EXERCISE INSTRUCTIONS
Give the data again exactly as written, skipping any pictures.

SUPPLIED INFORMATION

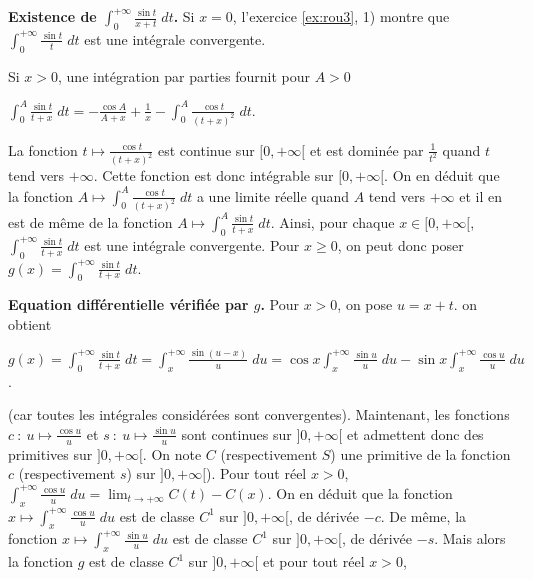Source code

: {{\begin{center}
\end{center}

\textbf{Existence de $\int_{0}^{+\infty}\frac{\sin t}{x+t}\;dt$.} Si $x=0$, l'exercice \ref{ex:rou3}, 1)  montre que $\int_{0}^{+\infty}\frac{\sin t}{t}\;dt$ est une intégrale convergente.

Si $x>0$, une intégration par parties fournit pour $A>0$

\begin{center}
$\int_{0}^{A}\frac{\sin t}{t+x}\;dt=-\frac{\cos A}{A+x}+\frac{1}{x}-\int_{0}^{A}\frac{\cos t}{(t+x)^2}\;dt$.
\end{center}

La fonction $t\mapsto\frac{\cos t}{(t+x)^2}$ est continue sur $[0,+\infty[$ et est dominée par $\frac{1}{t^2}$ quand $t$ tend vers $+\infty$. Cette fonction est donc intégrable sur $[0,+\infty[$. On en déduit que la fonction $A\mapsto\int_{0}^{A}\frac{\cos t}{(t+x)^2}\;dt$ a une limite réelle quand $A$ tend vers $+\infty$ et il en est de même de la fonction $A\mapsto\int_{0}^{A}\frac{\sin t}{t+x}\;dt$. Ainsi, pour chaque $x\in[0,+\infty[$, $\int_{0}^{+\infty}\frac{\sin t}{t+x}\;dt$ est une intégrale convergente. Pour $x\geqslant 0$, on peut donc poser $g(x)=\int_{0}^{+\infty}\frac{\sin t}{t+x}\;dt$.

\textbf{Equation différentielle vérifiée par $g$.} Pour $x>0$, on pose $u=x+t$. on obtient

\begin{center}
$g(x)=\int_{0}^{+\infty}\frac{\sin t}{t+x}\;dt=\int_{x}^{+\infty}\frac{\sin(u-x)}{u}\;du=\cos x\int_{x}^{+\infty}\frac{\sin u}{u}\;du-\sin x\int_{x}^{+\infty}\frac{\cos u}{u}\;du$.
\end{center}

(car toutes les intégrales considérées sont convergentes). Maintenant, les fonctions $c~:~u\mapsto\frac{\cos u}{u}$ et $s~:~u\mapsto\frac{\sin u}{u}$ sont continues sur $]0,+\infty[$ et admettent donc des primitives sur $]0,+\infty[$. On note $C$ (respectivement $S$) une primitive de la fonction $c$ (respectivement $s$) sur $]0,+\infty[$). Pour tout réel $x>0$, $\int_{x}^{+\infty}\frac{\cos u}{u}\;du=\lim_{t \rightarrow +\infty}C(t)-C(x)$. On en déduit que la fonction $x\mapsto\int_{x}^{+\infty}\frac{\cos u}{u}\;du$ est de classe $C^1$ sur $]0,+\infty[$, de dérivée $-c$. De même, la fonction $x\mapsto\int_{x}^{+\infty}\frac{\sin u}{u}\;du$ est de classe $C^1$ sur $]0,+\infty[$, de dérivée $-s$. Mais alors la fonction $g$ est de classe $C^1$ sur $]0,+\infty[$ et pour tout réel $x>0$,

}}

RESULT FOR THIS TASK
Source code

: {{\begin{center}
\end{center}

\textbf{Existence de $\int_{0}^{+\infty}\frac{\sin t}{x+t}\;dt$.} Si $x=0$, l'exercice \ref{ex:rou3}, 1)  montre que $\int_{0}^{+\infty}\frac{\sin t}{t}\;dt$ est une intégrale convergente.

Si $x>0$, une intégration par parties fournit pour $A>0$

\begin{center}
$\int_{0}^{A}\frac{\sin t}{t+x}\;dt=-\frac{\cos A}{A+x}+\frac{1}{x}-\int_{0}^{A}\frac{\cos t}{(t+x)^2}\;dt$.
\end{center}

La fonction $t\mapsto\frac{\cos t}{(t+x)^2}$ est continue sur $[0,+\infty[$ et est dominée par $\frac{1}{t^2}$ quand $t$ tend vers $+\infty$. Cette fonction est donc intégrable sur $[0,+\infty[$. On en déduit que la fonction $A\mapsto\int_{0}^{A}\frac{\cos t}{(t+x)^2}\;dt$ a une limite réelle quand $A$ tend vers $+\infty$ et il en est de même de la fonction $A\mapsto\int_{0}^{A}\frac{\sin t}{t+x}\;dt$. Ainsi, pour chaque $x\in[0,+\infty[$, $\int_{0}^{+\infty}\frac{\sin t}{t+x}\;dt$ est une intégrale convergente. Pour $x\geqslant 0$, on peut donc poser $g(x)=\int_{0}^{+\infty}\frac{\sin t}{t+x}\;dt$.

\textbf{Equation différentielle vérifiée par $g$.} Pour $x>0$, on pose $u=x+t$. on obtient

\begin{center}
$g(x)=\int_{0}^{+\infty}\frac{\sin t}{t+x}\;dt=\int_{x}^{+\infty}\frac{\sin(u-x)}{u}\;du=\cos x\int_{x}^{+\infty}\frac{\sin u}{u}\;du-\sin x\int_{x}^{+\infty}\frac{\cos u}{u}\;du$.
\end{center}

(car toutes les intégrales considérées sont convergentes). Maintenant, les fonctions $c~:~u\mapsto\frac{\cos u}{u}$ et $s~:~u\mapsto\frac{\sin u}{u}$ sont continues sur $]0,+\infty[$ et admettent donc des primitives sur $]0,+\infty[$. On note $C$ (respectivement $S$) une primitive de la fonction $c$ (respectivement $s$) sur $]0,+\infty[$). Pour tout réel $x>0$, $\int_{x}^{+\infty}\frac{\cos u}{u}\;du=\lim_{t \rightarrow +\infty}C(t)-C(x)$. On en déduit que la fonction $x\mapsto\int_{x}^{+\infty}\frac{\cos u}{u}\;du$ est de classe $C^1$ sur $]0,+\infty[$, de dérivée $-c$. De même, la fonction $x\mapsto\int_{x}^{+\infty}\frac{\sin u}{u}\;du$ est de classe $C^1$ sur $]0,+\infty[$, de dérivée $-s$. Mais alors la fonction $g$ est de classe $C^1$ sur $]0,+\infty[$ et pour tout réel $x>0$,

}}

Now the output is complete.